From the line that includes "#### Returns" down to the final line of the data below, copy every line exactly and leave the rest out.
═════ SUPPLIED RECORDS
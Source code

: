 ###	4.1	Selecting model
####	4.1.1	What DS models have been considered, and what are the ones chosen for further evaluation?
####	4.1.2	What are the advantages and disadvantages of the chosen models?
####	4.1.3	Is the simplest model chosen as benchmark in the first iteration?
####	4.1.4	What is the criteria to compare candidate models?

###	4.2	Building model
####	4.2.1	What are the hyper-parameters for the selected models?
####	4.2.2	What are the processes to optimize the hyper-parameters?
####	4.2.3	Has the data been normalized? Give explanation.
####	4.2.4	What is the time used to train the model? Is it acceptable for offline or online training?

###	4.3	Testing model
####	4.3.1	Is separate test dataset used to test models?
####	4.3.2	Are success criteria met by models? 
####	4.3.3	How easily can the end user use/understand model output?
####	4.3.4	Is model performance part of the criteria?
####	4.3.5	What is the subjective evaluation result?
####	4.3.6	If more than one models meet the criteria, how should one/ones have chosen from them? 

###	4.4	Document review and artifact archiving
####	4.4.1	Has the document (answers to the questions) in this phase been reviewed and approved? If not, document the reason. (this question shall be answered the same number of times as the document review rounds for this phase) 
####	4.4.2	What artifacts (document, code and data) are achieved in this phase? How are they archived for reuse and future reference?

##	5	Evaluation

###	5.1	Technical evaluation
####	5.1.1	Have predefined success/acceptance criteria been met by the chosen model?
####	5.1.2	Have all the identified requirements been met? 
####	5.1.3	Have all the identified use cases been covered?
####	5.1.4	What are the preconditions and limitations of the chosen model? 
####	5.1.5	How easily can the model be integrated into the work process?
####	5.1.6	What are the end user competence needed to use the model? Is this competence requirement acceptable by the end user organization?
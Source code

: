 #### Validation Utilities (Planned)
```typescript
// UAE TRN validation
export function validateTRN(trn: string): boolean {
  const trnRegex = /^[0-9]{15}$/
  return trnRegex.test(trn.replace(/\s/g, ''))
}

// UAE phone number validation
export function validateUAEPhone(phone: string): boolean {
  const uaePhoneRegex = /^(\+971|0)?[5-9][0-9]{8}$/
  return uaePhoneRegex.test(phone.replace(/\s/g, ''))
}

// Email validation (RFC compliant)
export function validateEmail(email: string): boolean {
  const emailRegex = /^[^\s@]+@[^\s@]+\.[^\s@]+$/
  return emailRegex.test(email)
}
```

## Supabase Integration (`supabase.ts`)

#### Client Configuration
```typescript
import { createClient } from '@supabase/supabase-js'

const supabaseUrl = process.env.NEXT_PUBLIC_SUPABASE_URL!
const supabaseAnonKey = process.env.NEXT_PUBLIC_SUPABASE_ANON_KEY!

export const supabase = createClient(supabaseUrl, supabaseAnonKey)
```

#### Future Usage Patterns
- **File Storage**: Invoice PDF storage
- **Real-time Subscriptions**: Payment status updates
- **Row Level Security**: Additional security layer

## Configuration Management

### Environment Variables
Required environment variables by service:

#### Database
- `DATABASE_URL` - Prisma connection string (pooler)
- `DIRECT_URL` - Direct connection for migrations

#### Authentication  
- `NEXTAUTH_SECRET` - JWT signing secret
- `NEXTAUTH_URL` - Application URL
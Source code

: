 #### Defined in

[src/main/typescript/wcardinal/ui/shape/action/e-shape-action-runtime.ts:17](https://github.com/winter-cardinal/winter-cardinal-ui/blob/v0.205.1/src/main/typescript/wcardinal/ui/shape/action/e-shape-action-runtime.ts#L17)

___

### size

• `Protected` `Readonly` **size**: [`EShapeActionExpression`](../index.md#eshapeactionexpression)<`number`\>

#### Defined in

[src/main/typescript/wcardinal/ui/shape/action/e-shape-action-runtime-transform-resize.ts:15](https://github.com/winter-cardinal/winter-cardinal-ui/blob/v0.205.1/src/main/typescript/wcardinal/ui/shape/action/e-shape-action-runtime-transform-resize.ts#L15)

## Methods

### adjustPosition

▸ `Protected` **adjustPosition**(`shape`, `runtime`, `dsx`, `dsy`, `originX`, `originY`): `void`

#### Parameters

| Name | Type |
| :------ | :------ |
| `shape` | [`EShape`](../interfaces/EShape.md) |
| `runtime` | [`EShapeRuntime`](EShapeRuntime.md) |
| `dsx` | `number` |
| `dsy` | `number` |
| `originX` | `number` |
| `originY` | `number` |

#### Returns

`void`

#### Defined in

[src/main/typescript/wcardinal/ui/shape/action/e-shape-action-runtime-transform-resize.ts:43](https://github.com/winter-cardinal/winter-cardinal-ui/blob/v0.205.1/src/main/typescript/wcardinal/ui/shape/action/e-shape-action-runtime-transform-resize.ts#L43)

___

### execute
══════════
ANSWER TO THIS PROBLEM:
#### Returns

`void`

#### Defined in

[src/main/typescript/wcardinal/ui/shape/action/e-shape-action-runtime-transform-resize.ts:43](https://github.com/winter-cardinal/winter-cardinal-ui/blob/v0.205.1/src/main/typescript/wcardinal/ui/shape/action/e-shape-action-runtime-transform-resize.ts#L43)

___

### execute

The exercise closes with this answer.